It was a heated topic of discussion in Mar 2013, where an article called “i.JAM revamp?…” from SG Entrepreneurs summed up the articles written “i.JAM needs to be sweeter” by Murli Ravi and another by Jeffrey Paine of which I had no ability to read due to a password protection.

There were many points from the articles I read, but the focus  I wish to highlight in this article is the $1,000 allowance/salary a month that the i.JAM Reload Tier 1 grant has set on the founder. If you wish to know more about the founder’s allowance, you should get a good idea after reading the articles that I have highlighted above.

AGA has to date reviewed over 90 applications since we started in July 2012 and likewise, we faced a series of challenges in obtaining Tier-1 approvals from MDA IDMPO. But to their credit, I am very proud to have worked alongside with them. Despite the lengthy and detailed submissions, the team at MDA IDMPO have not fallen short of being supportive, superbly efficient in their administration and helpful in many ways than one.

So with this understanding in place, let’s talk about the $1000 allowance.

I can confirm with you that any entrepreneur who wishes to sign up for the i.JAM Reload Tier 1 funding can get access of up to S$50,000 in claims. In this Tier-1 claim, entrepreneurs are only granted S$1000 allowance per month if they commit 100% of their time to the project. No allowance can be claimed for non full-time entrepreneurs.

It is without a doubt S$1000 can barely pay for much for an entrepreneur. With food and travel expenses alone, you can jolly well forget having any extras to survive. You might even have to cough up your own extra cash to pay for the expenses.

Does that suck? Totally! But is that part of entrepreneurship? Totally! I was reading up on the humble beginnings of www.hungrygowhere.com, where the founders literally received NO PAY for the first stage of their start-up. These 3 Singaporeans, of which one founder is an old schoolmate of mine, let passion drive them to succeed. I used to joke that when they had no money and were hungry, they had no where to go!

These entrepreneurs aren’t alone. There are endless stories of how many entrepreneurs, here in Singapore and worldwide, who had no income for many months before seeing a turnaround. I myself had that same situation when I first started out.

Entrepreneurship is not a step-up to your career. I had an applicant who came telling me that he will start his start-up if it pays him $300 more than his last job. He told me his new wife will kill him if he took any pay cut.

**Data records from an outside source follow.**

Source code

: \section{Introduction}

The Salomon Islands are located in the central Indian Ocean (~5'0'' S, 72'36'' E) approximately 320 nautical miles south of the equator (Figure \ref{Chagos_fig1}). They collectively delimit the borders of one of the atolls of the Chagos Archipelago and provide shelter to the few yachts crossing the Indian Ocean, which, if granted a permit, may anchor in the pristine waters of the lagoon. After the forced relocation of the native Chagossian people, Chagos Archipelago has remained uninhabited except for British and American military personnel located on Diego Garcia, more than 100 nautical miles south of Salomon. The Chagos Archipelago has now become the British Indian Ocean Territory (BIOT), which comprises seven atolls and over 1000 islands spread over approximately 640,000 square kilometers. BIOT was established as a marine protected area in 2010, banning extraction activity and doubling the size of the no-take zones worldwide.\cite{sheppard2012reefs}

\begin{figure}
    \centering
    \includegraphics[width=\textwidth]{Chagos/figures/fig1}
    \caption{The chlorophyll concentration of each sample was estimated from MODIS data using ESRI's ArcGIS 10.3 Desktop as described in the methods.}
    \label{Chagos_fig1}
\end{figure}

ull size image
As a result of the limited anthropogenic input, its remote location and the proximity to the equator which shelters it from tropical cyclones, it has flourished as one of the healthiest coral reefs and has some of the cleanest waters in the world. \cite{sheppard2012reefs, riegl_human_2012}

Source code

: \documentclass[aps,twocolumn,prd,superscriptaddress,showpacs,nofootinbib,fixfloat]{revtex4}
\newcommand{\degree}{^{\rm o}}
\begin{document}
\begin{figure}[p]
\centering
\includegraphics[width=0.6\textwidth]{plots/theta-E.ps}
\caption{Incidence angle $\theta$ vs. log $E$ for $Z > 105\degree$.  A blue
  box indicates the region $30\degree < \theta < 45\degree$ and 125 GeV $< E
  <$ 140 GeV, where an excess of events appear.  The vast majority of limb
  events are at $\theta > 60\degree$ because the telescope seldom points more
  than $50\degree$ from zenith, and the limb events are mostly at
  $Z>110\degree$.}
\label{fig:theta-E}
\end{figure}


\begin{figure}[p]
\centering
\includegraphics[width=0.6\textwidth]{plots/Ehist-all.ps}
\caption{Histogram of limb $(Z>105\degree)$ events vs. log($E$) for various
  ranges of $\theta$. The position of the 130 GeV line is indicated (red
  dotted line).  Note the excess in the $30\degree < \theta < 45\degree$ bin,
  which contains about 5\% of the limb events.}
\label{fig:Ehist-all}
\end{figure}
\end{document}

I politely reminded him that entrepreneurship is about risk-taking and not expecting life to be rosy with a cushy increase in income. We all want to succeed in life, but entrepreneurship is high-risk, high-returns. You need to accept the high-risk reality of entrepreneurship.

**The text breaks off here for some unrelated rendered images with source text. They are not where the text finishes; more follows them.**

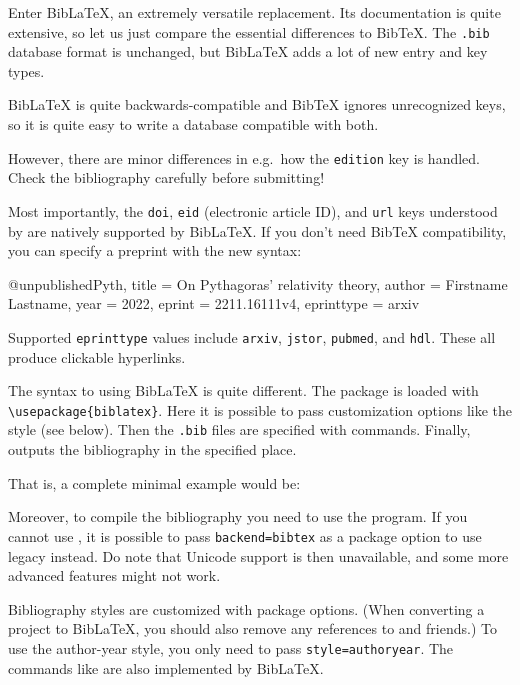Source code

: Enter BibLaTeX, an extremely versatile replacement.
Its documentation \cite{biblatex} is quite extensive,
so let us just compare the essential differences to BibTeX.
The \verb|.bib| database format is unchanged,
but BibLaTeX adds a lot of new entry and key types.

\begin{gotcha}
BibLaTeX is quite backwards-compatible and BibTeX ignores unrecognized keys,
so it is quite easy to write a database compatible with both.

However, there are minor differences in e.g.\ how the \verb|edition| key is handled.
Check the bibliography carefully before submitting!
\end{gotcha}

Most importantly, the \verb|doi|, \verb|eid| (electronic article ID), and \verb|url| keys
understood by  are natively supported by BibLaTeX.
If you don't need BibTeX compatibility,
you can specify a preprint with the new syntax:
\begin{ExampleCode}
@unpublished{Pyth,
    title = {On {Pythagoras'} relativity theory},
    author = {Firstname Lastname},
    year = {2022},
    eprint = {2211.16111v4},
    eprinttype = {arxiv}
}
\end{ExampleCode}
%
Supported \verb|eprinttype| values include \verb|arxiv|, \verb|jstor|, \verb|pubmed|, and \verb|hdl|.
These all produce clickable hyperlinks.

The syntax to using BibLaTeX is quite different.
The package is loaded with \verb|\usepackage{biblatex}|.
Here it is possible to pass customization options like the style (see below).
Then the \verb|.bib| files are specified with  commands.
Finally,  outputs the bibliography in the specified place.

That is, a complete minimal example would be:
\begin{ExampleCode}
\usepackage{biblatex}


\printbibliography
\end{ExampleCode}

Moreover, to compile the bibliography you need to use the  program.
If you cannot use , it is possible to pass \verb|backend=bibtex|
as a package option to use legacy  instead.
Do note that Unicode support is then unavailable,
and some more advanced features might not work.

Bibliography styles are customized with package options.
(When converting a project to BibLaTeX,
you should also remove any references to  and friends.)
To use the author-year style, you only need to pass \verb|style=authoryear|.
The  commands like 
are also implemented by BibLaTeX.

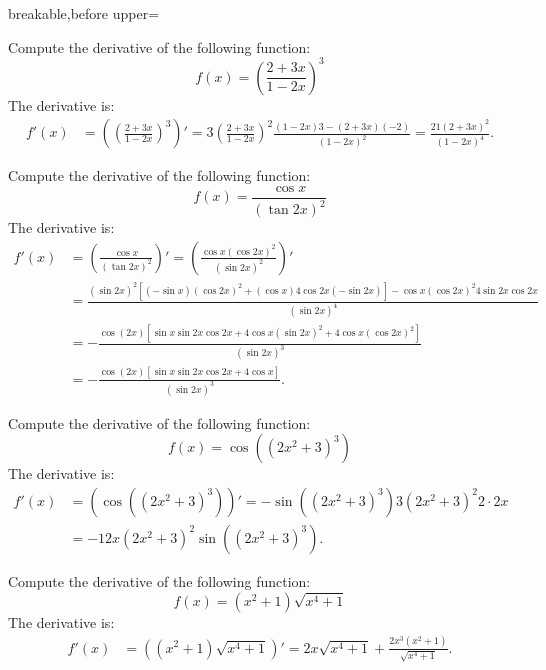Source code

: \begin{dispListing*}{breakable,before upper=}
\begin{exercise}
  Compute the derivative of the following function:
  \begin{equation*}
    f(x)=\left(\frac{2+3x}{1-2x}\right)^3
  \end{equation*}
\tcblower
  The derivative is:
  \begin{align*}
    f'(x) &= \left( \left(\frac{2+3x}{1-2x}\right)^3 \right)'
    = 3 \left(\frac{2+3x}{1-2x}\right)^2 \frac{(1-2x)3-(2+3x)(-2)}{(1-2x)^2}
    = \frac{21(2+3x)^2}{(1-2x)^4}.
  \end{align*}
\end{exercise}

\begin{exercise}
  Compute the derivative of the following function:
  \begin{equation*}
    f(x)=\frac{\cos x}{(\tan 2x)^2}
  \end{equation*}
\tcblower
  The derivative is:
  \begin{align*}
    f'(x) &= \left( \frac{\cos x}{(\tan 2x)^2} \right)'
    = \left( \frac{\cos x (\cos 2x)^2}{(\sin 2x)^2} \right)'\\
    &= \frac{(\sin 2x)^2 [(-\sin x)(\cos 2x)^2+(\cos x)4\cos 2x (-\sin 2x)]
       - \cos x (\cos 2x)^2 4\sin 2x \cos 2x}{(\sin 2x)^4}\\
    &= -\frac{\cos(2x) [\sin x \sin 2x \cos 2x+ 4\cos x(\sin 2x)^2
       + 4 \cos x (\cos 2x)^2]}{(\sin 2x)^3}\\
    &= -\frac{\cos(2x) [\sin x \sin 2x \cos 2x+ 4\cos x]}{(\sin 2x)^3}.
  \end{align*}
\end{exercise}

\begin{exercise}
  Compute the derivative of the following function:
  \begin{equation*}
    f(x)=\cos((2x^2+3)^3)
  \end{equation*}
\tcblower
  The derivative is:
  \begin{align*}
    f'(x) &= \left( \cos((2x^2+3)^3) \right)'
    =-\sin((2x^2+3)^3) 3(2x^2+3)^2 2\cdot 2x\\
    &=-12x(2x^2+3)^2\sin((2x^2+3)^3).
  \end{align*}
\end{exercise}

\begin{exercise}
  Compute the derivative of the following function:
  \begin{equation*}
    f(x)=(x^2+1)\sqrt{x^4+1}
  \end{equation*}
\tcblower
  The derivative is:
  \begin{align*}
    f'(x) &= \left( (x^2+1)\sqrt{x^4+1} \right)'
    = 2x\sqrt{x^4+1} + \frac{2x^3(x^2+1)}{\sqrt{x^4+1}}.
  \end{align*}
\end{exercise}

\tcbstoprecording
\end{dispListing*}
\tcbusetemp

Entrepreneurship is about preparing for it and getting support, emotionally and financially. Every time before anyone who plunges into entrepreneurship, they need to ask themselves first, do they have a minimum of 6-12 months savings, as well as the support from their families and loved ones? Entrepreneurship isn’t a solo mission, but having the support of loved ones. It is a high-risk step and you need to ensure you have your pillars ready to handle the unexpected.

Tier-1 should not extend beyond 6 months. The objective of Tier-1 funding has to be re-iterated. Tier-1 funding is only meant to get the entrepreneur to develop a minimum viable product. It is not meant to be a long-term goal to give the company consistent funding. That is why there is a limit on the founder’s allowance. If you think about it, if there are 2 founders who claim S$1k each for 6 months, $12k is already paid out to the founders, which leaves very little left to do anything else. If founders focus on claiming more allowance and having little funds to do anything else, you would question the objectives of the founders.

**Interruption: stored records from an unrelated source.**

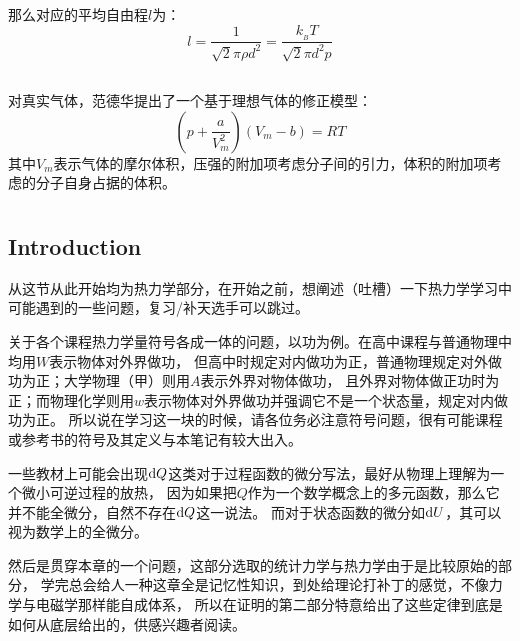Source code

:             那么对应的平均自由程$l$为：
            \begin{equation}
                l =  \frac{1}{\sqrt{2}\pi \rho d^{2}} = \frac{k_{_B}T}{\sqrt{2}\pi d^{2}p}
                \nonumber
            \end{equation}
        \subsection[范德华状态方程]{}
            对真实气体，范德华提出了一个基于理想气体的修正模型：
            \begin{equation}
                (p+\frac{a}{V_{m}^{2}})(V_{m}-b)=RT
                \nonumber
            \end{equation}
            其中$V_m$表示气体的摩尔体积，压强的附加项考虑分子间的引力，体积的附加项考虑的分子自身占据的体积。
    \section[热力学第零定律]{}
        \subsection[引言]{Introduction}
            从这节从此开始均为热力学部分，在开始之前，想阐述（吐槽）一下热力学学习中可能遇到的一些问题，复习/补天选手可以跳过。
           
            关于各个课程热力学量符号各成一体的问题，以功为例。在高中课程与普通物理中均用$W$表示物体对外界做功，
            但高中时规定对内做功为正，普通物理规定对外做功为正；大学物理（甲）则用$A$表示外界对物体做功，
            且外界对物体做正功时为正；而物理化学则用$w$表示物体对外界做功并强调它不是一个状态量，规定对内做功为正。
            所以说在学习这一块的时候，请各位务必注意符号问题，很有可能课程或参考书的符号及其定义与本笔记有较大出入。

            一些教材上可能会出现$\mathrm{d}{Q}$这类对于过程函数的微分写法，最好从物理上理解为一个微小可逆过程的放热，
            因为如果把$Q$作为一个数学概念上的多元函数，那么它并不能全微分，自然不存在$\mathrm{d}{Q}$这一说法。
            而对于状态函数的微分如$\mathrm{d}{U}$，其可以视为数学上的全微分。

            然后是贯穿本章的一个问题，这部分选取的统计力学与热力学由于是比较原始的部分，
            学完总会给人一种这章全是记忆性知识，到处给理论打补丁的感觉，不像力学与电磁学那样能自成体系，
            所以在证明的第二部分特意给出了这些定律到底是如何从底层给出的，供感兴趣者阅读。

i.JAM Reload is a grant, not investment. It is also a misconception that i.JAM Reload is used as part of the investment, ie, the total S$150k grants from MDA is included as part of the investment quantum. I can confirm that at AGA, we do not include the i.JAM Reload grant as part of the investment. This grant belongs to the start-up and we do not lay claim to it in return for shares. The only claim we make is the S$100k investment we make at Tier-2. Basing on this, entrepreneurs must remember that the founder’s allowance is a grant. Grants have their specific restrictions to ensure a specific direction and objective is achieved.

i.JAM Reload is Singaporean taxpayers money. For those who have not understood the recent climate, the Singapore government is now, more than ever, very particular on how taxpayers money are being used. There have been way too many cases of fraud and embezzlement of government fund. As a Singaporean myself, I hold the government accountable to the taxes I pay. So if you find the applications tedious and detailed, do remember that applicants are taking funds from Singapore. And here in Singapore, we are detailed in the usage of public money.

I hope this helps de-mystify the $1000 allowance per month for founders. I do hope that with this, we will see more applicants coming forward with a better understanding of how the grant works. Here’s wishing all entrepreneurs the best in your endeavours.

Christopher Quek is a resident mentor at AGA. This was drawn from his blog.